▶ [Assignment] Produce a verbatim transcript of the entries below, excluding pictures.

▶ [Dataset content]
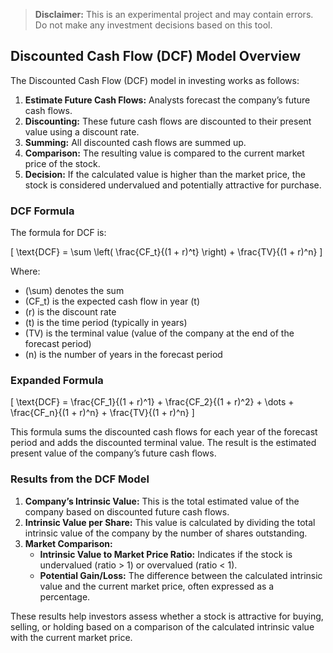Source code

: > **Disclaimer:** This is an experimental project and may contain errors. Do not make any investment decisions based on this tool.

## Discounted Cash Flow (DCF) Model Overview

The Discounted Cash Flow (DCF) model in investing works as follows:

1. **Estimate Future Cash Flows:** Analysts forecast the company’s future cash flows.
2. **Discounting:** These future cash flows are discounted to their present value using a discount rate.
3. **Summing:** All discounted cash flows are summed up.
4. **Comparison:** The resulting value is compared to the current market price of the stock.
5. **Decision:** If the calculated value is higher than the market price, the stock is considered undervalued and potentially attractive for purchase.

### DCF Formula

The formula for DCF is:

\[
\text{DCF} = \sum \left( \frac{CF_t}{(1 + r)^t} \right) + \frac{TV}{(1 + r)^n}
\]

Where:
- \(\sum\) denotes the sum
- \(CF_t\) is the expected cash flow in year \(t\)
- \(r\) is the discount rate
- \(t\) is the time period (typically in years)
- \(TV\) is the terminal value (value of the company at the end of the forecast period)
- \(n\) is the number of years in the forecast period

### Expanded Formula

\[
\text{DCF} = \frac{CF_1}{(1 + r)^1} + \frac{CF_2}{(1 + r)^2} + \dots + \frac{CF_n}{(1 + r)^n} + \frac{TV}{(1 + r)^n}
\]

This formula sums the discounted cash flows for each year of the forecast period and adds the discounted terminal value. The result is the estimated present value of the company’s future cash flows.

### Results from the DCF Model

1. **Company’s Intrinsic Value:** This is the total estimated value of the company based on discounted future cash flows.
2. **Intrinsic Value per Share:** This value is calculated by dividing the total intrinsic value of the company by the number of shares outstanding.
3. **Market Comparison:**
   - **Intrinsic Value to Market Price Ratio:** Indicates if the stock is undervalued (ratio > 1) or overvalued (ratio < 1).
   - **Potential Gain/Loss:** The difference between the calculated intrinsic value and the current market price, often expressed as a percentage.

These results help investors assess whether a stock is attractive for buying, selling, or holding based on a comparison of the calculated intrinsic value with the current market price.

▶ [Exercise response]
Source code

: > **Disclaimer:** This is an experimental project and may contain errors. Do not make any investment decisions based on this tool.

## Discounted Cash Flow (DCF) Model Overview

The Discounted Cash Flow (DCF) model in investing works as follows:

1. **Estimate Future Cash Flows:** Analysts forecast the company’s future cash flows.
2. **Discounting:** These future cash flows are discounted to their present value using a discount rate.
3. **Summing:** All discounted cash flows are summed up.
4. **Comparison:** The resulting value is compared to the current market price of the stock.
5. **Decision:** If the calculated value is higher than the market price, the stock is considered undervalued and potentially attractive for purchase.

### DCF Formula

The formula for DCF is:

\[
\text{DCF} = \sum \left( \frac{CF_t}{(1 + r)^t} \right) + \frac{TV}{(1 + r)^n}
\]

Where:
- \(\sum\) denotes the sum
- \(CF_t\) is the expected cash flow in year \(t\)
- \(r\) is the discount rate
- \(t\) is the time period (typically in years)
- \(TV\) is the terminal value (value of the company at the end of the forecast period)
- \(n\) is the number of years in the forecast period

### Expanded Formula

\[
\text{DCF} = \frac{CF_1}{(1 + r)^1} + \frac{CF_2}{(1 + r)^2} + \dots + \frac{CF_n}{(1 + r)^n} + \frac{TV}{(1 + r)^n}
\]

This formula sums the discounted cash flows for each year of the forecast period and adds the discounted terminal value. The result is the estimated present value of the company’s future cash flows.

### Results from the DCF Model

1. **Company’s Intrinsic Value:** This is the total estimated value of the company based on discounted future cash flows.
2. **Intrinsic Value per Share:** This value is calculated by dividing the total intrinsic value of the company by the number of shares outstanding.
3. **Market Comparison:**
   - **Intrinsic Value to Market Price Ratio:** Indicates if the stock is undervalued (ratio > 1) or overvalued (ratio < 1).
   - **Potential Gain/Loss:** The difference between the calculated intrinsic value and the current market price, often expressed as a percentage.

These results help investors assess whether a stock is attractive for buying, selling, or holding based on a comparison of the calculated intrinsic value with the current market price.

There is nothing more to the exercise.